━━━━━ RAW DATA ━━━━━

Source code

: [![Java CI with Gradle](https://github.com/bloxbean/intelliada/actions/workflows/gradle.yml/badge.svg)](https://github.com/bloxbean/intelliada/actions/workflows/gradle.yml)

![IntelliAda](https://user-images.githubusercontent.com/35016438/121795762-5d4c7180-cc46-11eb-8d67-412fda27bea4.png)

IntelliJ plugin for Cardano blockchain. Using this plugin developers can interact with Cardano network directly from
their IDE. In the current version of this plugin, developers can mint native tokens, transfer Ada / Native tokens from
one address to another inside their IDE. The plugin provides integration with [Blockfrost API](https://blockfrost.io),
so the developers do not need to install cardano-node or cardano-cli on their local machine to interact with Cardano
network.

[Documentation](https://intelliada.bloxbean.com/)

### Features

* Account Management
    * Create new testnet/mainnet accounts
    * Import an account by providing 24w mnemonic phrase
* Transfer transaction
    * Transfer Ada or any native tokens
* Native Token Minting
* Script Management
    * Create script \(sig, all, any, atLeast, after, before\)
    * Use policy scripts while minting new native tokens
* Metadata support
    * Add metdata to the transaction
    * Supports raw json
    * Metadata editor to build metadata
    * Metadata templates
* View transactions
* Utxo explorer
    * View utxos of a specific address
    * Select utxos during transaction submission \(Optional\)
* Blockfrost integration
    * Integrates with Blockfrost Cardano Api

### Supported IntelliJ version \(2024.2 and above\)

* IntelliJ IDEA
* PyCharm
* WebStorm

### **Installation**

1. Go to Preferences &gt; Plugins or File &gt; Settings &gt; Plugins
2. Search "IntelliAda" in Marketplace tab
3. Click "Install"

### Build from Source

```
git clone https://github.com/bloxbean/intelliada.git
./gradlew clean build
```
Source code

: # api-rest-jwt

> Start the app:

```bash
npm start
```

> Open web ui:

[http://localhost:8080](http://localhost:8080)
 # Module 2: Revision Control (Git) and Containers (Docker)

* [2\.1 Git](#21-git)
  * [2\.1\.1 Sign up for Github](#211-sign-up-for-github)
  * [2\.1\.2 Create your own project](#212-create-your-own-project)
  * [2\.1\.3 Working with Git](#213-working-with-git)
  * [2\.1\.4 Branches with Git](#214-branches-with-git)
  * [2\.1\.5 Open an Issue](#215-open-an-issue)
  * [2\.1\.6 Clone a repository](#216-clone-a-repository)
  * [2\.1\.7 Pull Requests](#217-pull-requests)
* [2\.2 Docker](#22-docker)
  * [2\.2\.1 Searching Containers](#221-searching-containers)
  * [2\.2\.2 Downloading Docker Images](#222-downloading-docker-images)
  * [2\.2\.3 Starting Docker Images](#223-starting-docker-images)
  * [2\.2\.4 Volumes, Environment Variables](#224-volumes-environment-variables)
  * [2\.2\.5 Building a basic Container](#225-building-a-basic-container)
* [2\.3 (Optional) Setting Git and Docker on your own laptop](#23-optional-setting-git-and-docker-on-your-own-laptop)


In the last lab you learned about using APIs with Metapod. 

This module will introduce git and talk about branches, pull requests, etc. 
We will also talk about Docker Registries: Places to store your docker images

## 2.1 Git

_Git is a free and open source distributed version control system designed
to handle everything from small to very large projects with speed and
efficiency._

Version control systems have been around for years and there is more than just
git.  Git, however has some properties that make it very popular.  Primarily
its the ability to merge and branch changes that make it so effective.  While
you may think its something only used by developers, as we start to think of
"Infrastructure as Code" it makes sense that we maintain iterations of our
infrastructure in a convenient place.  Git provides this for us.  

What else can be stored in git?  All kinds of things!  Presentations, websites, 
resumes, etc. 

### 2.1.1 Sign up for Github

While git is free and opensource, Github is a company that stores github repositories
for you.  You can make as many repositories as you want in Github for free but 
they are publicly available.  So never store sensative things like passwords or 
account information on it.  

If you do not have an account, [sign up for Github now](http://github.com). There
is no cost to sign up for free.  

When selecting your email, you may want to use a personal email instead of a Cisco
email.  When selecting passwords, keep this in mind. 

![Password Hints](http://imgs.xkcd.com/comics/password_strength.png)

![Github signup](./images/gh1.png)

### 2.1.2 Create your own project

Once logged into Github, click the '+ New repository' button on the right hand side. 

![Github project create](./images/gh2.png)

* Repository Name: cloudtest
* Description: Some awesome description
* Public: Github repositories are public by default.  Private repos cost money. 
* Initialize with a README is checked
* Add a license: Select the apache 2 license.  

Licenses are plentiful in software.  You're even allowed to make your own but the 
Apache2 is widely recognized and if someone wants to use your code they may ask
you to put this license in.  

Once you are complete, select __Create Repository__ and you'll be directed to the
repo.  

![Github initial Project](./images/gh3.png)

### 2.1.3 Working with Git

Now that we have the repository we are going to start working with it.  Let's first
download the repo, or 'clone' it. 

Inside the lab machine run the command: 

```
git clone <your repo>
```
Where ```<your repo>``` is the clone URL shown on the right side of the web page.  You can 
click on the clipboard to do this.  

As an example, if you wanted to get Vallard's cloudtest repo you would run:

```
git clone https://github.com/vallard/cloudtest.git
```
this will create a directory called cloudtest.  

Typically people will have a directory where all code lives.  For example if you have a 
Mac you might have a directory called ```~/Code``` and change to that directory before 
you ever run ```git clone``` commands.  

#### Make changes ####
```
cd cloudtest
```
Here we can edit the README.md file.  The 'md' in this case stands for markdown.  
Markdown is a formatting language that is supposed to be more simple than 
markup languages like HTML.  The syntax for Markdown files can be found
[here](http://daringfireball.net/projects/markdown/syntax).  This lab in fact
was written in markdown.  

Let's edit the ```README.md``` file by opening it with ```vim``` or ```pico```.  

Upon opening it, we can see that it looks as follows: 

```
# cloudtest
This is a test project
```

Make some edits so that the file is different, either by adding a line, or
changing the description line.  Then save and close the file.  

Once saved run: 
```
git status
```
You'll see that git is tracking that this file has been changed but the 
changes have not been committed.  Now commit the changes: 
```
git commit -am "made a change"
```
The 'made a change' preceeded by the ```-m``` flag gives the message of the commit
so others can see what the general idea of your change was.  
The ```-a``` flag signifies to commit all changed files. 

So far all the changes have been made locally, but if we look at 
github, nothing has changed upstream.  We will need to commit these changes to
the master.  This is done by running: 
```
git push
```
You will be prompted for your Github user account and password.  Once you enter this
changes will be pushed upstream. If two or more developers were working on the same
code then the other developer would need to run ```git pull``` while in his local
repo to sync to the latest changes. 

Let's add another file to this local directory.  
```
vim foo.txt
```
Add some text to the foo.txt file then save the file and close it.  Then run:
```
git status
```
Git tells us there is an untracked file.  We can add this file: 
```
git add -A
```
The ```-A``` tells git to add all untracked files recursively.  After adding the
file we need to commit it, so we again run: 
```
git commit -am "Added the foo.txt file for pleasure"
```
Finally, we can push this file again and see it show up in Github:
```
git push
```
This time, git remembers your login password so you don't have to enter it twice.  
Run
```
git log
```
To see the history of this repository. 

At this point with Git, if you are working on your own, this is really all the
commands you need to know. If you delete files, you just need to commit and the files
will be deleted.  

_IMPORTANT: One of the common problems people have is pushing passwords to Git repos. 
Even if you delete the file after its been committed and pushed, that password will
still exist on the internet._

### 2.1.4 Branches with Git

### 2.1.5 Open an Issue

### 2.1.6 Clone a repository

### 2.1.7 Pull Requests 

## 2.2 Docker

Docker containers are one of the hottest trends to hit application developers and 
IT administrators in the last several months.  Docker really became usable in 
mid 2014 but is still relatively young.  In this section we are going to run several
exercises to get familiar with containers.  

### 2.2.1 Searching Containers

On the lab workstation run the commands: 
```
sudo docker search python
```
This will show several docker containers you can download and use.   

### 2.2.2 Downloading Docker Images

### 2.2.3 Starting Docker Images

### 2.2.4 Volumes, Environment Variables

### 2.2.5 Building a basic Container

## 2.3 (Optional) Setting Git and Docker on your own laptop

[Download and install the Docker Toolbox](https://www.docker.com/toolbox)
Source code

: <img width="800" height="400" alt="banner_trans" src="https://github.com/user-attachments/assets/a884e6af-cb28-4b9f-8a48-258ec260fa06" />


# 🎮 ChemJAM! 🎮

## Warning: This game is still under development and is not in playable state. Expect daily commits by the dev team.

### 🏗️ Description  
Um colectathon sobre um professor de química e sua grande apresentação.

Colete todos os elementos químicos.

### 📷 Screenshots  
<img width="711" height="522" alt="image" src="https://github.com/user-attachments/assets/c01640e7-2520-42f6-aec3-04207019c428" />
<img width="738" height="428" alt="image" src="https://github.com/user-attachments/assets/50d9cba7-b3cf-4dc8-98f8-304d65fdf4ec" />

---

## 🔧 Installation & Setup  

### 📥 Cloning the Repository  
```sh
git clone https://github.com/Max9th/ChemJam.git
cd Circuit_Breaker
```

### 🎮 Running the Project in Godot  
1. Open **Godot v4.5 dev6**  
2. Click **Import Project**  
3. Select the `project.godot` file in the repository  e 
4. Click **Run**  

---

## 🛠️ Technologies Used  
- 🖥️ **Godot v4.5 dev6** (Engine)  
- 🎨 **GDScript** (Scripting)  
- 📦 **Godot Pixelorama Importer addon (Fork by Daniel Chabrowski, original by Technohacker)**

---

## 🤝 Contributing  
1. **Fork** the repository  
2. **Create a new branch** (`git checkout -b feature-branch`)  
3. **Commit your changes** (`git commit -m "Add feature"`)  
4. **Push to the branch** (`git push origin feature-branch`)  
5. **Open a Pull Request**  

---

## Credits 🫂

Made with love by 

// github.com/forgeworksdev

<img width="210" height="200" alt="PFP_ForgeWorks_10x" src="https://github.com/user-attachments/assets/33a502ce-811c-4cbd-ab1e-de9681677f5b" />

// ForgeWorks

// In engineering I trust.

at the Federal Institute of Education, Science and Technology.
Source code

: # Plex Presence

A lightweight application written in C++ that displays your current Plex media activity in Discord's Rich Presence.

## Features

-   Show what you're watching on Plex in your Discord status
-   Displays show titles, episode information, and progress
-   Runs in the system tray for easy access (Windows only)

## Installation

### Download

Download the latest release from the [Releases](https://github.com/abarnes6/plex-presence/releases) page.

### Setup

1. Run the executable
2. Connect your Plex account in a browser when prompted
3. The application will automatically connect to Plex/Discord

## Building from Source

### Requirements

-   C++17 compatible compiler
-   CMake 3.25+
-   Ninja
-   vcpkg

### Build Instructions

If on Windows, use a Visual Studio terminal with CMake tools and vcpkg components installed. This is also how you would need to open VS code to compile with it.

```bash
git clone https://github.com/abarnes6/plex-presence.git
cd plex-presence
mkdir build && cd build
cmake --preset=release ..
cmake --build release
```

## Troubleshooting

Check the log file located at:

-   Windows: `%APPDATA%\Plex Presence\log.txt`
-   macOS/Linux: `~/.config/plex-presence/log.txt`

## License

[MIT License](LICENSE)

━━━━━

TASK OBJECTIVE
Return only the lines between the one holding "At this point" and the one holding "still exist on the internet._", inclusive, exactly as they appear above.

EXPECTED ANSWER
At this point with Git, if you are working on your own, this is really all the
commands you need to know. If you delete files, you just need to commit and the files
will be deleted.  

_IMPORTANT: One of the common problems people have is pushing passwords to Git repos. 
Even if you delete the file after its been committed and pushed, that password will
still exist on the internet._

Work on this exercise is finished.